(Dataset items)
• • • •

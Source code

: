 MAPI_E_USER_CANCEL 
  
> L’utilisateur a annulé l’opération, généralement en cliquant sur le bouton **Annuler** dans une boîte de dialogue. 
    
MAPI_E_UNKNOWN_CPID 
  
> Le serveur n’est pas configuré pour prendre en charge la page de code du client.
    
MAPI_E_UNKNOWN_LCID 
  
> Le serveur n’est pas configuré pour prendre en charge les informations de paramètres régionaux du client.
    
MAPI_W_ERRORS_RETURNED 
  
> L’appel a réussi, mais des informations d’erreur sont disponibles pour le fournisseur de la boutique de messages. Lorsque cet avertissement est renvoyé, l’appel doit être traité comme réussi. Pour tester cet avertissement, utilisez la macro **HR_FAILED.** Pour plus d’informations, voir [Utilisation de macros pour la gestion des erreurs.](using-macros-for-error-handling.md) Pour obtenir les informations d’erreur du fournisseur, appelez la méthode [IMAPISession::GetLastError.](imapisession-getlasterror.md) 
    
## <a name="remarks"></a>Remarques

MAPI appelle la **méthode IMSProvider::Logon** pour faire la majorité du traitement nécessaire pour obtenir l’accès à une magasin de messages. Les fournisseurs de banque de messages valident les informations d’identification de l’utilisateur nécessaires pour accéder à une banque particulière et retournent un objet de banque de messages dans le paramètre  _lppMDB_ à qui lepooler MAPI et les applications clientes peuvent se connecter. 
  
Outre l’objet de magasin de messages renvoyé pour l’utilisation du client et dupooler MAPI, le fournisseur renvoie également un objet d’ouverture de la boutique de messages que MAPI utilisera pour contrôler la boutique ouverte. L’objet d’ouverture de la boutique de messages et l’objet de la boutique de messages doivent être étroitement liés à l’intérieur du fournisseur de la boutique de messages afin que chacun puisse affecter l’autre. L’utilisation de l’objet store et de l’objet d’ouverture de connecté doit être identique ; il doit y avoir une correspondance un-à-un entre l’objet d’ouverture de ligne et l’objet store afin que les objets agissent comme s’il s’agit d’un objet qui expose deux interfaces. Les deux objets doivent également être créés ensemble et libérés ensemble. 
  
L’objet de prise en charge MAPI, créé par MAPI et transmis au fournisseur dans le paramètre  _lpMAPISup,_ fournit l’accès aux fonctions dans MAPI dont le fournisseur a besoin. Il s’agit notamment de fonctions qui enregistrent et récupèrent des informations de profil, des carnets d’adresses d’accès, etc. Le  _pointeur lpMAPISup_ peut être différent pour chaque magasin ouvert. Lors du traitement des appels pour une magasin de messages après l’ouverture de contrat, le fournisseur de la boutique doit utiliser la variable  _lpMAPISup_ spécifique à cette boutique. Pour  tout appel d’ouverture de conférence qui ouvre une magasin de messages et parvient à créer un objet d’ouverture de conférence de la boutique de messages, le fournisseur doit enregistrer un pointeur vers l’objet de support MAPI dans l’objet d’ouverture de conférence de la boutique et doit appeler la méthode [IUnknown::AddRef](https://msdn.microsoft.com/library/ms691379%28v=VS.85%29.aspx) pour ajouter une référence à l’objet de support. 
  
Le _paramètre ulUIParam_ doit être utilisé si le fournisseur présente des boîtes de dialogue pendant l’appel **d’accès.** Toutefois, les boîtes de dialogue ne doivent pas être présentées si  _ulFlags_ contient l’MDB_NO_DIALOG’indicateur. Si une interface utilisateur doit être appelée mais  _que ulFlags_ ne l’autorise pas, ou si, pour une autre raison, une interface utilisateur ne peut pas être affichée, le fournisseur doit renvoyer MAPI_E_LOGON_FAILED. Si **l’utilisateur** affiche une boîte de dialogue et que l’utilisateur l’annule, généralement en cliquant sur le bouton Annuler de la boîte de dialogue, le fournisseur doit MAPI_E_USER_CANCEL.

• • • •

• INSTRUCTIONS FOR THE TASK: Which lines should be output? Exactly those from the first line of the data through the line containing "MAPI appelle la", inclusive.

• RESULT:
Source code

: MAPI_E_USER_CANCEL 
  
> L’utilisateur a annulé l’opération, généralement en cliquant sur le bouton **Annuler** dans une boîte de dialogue. 
    
MAPI_E_UNKNOWN_CPID 
  
> Le serveur n’est pas configuré pour prendre en charge la page de code du client.
    
MAPI_E_UNKNOWN_LCID 
  
> Le serveur n’est pas configuré pour prendre en charge les informations de paramètres régionaux du client.
    
MAPI_W_ERRORS_RETURNED 
  
> L’appel a réussi, mais des informations d’erreur sont disponibles pour le fournisseur de la boutique de messages. Lorsque cet avertissement est renvoyé, l’appel doit être traité comme réussi. Pour tester cet avertissement, utilisez la macro **HR_FAILED.** Pour plus d’informations, voir [Utilisation de macros pour la gestion des erreurs.](using-macros-for-error-handling.md) Pour obtenir les informations d’erreur du fournisseur, appelez la méthode [IMAPISession::GetLastError.](imapisession-getlasterror.md) 
    
## <a name="remarks"></a>Remarques

MAPI appelle la **méthode IMSProvider::Logon** pour faire la majorité du traitement nécessaire pour obtenir l’accès à une magasin de messages. Les fournisseurs de banque de messages valident les informations d’identification de l’utilisateur nécessaires pour accéder à une banque particulière et retournent un objet de banque de messages dans le paramètre  _lppMDB_ à qui lepooler MAPI et les applications clientes peuvent se connecter. 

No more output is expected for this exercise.